NEURAL STEM-PROGENITOR CELL REPAIR POTENTIAL AT DISTINCT SITES OF TBI PATHOLOGY

The repair capacity of neural stem/progenitor (NS-P) cells, i.e. endogenous cycling cells, in the adult brain has been revealed by experimental manipulations to increase permissiveness of the tissue environment and by transplantation of neural stem cells that modulate the immune response and stimulate endogenous NS-P cell regenerative responses.
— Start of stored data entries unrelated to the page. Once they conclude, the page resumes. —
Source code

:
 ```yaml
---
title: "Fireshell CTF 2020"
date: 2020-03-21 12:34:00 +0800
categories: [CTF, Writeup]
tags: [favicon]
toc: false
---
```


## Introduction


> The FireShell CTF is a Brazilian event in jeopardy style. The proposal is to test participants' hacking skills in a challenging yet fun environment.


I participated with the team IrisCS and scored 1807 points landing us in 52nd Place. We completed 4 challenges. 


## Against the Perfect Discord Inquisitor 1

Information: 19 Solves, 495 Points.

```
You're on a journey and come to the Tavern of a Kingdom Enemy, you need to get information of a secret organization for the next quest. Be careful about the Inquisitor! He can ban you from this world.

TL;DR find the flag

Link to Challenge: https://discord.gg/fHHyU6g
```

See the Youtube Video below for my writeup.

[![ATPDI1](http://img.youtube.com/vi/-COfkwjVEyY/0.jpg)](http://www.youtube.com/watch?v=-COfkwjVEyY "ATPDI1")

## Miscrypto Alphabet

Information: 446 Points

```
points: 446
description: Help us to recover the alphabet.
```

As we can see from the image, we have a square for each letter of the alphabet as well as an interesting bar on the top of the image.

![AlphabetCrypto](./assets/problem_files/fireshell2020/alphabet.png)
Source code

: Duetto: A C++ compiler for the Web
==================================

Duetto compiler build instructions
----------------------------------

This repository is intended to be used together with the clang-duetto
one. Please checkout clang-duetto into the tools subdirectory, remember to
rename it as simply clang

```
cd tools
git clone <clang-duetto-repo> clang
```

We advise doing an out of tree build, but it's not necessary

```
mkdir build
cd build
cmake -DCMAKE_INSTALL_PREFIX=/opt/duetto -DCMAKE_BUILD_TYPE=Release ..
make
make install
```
Distinct populations of NS-P cell populations persist in the adult brain, including those in germinal zones, such as the subventricular zone (SVZ) of the forebrain and subgranular zone (SGZ) of the hippocampus, but NS-P cells are also found at low frequencies in the white matter and cerebral cortex. Reactive proliferation of neural stem cells (NSC) in the SVZ and SGZ has been reported following TBI but the extent to which these cells can or could, with experimental modifications, contribute to functional repair is not clear. Although cerebral cortex involvement in TBI has long been appreciated, the response of local endogenous cells has not been sufficiently characterized. In addition, in mild TBI white matter tracts are emerging as areas of pathology with high correlation to functional deficits. Interestingly, NS-P cells that populate white matter may share a common precursor with interneurons, which may implicate a shared role in certain neuropsychiatric diseases. Again, the response to TBI and repair potential of NSP cells in white matter is not yet clear. Importantly, mild TBI can result in extensive white matter involvement with axonal injury that does not progress to discontinuity so that denuded axons may be highly vulnerable and potentially protected by remyelination initiated from white matter progenitors. We hypothesize that endogenous NS-P cells at distinct CNS sites may respond differently to mild TBI pathology and possess different repair potential, which can be enhanced by modifications of the local tissue environment. We will use a combination of molecular approaches to monitor in vivo cellular responses in mouse models of TBI.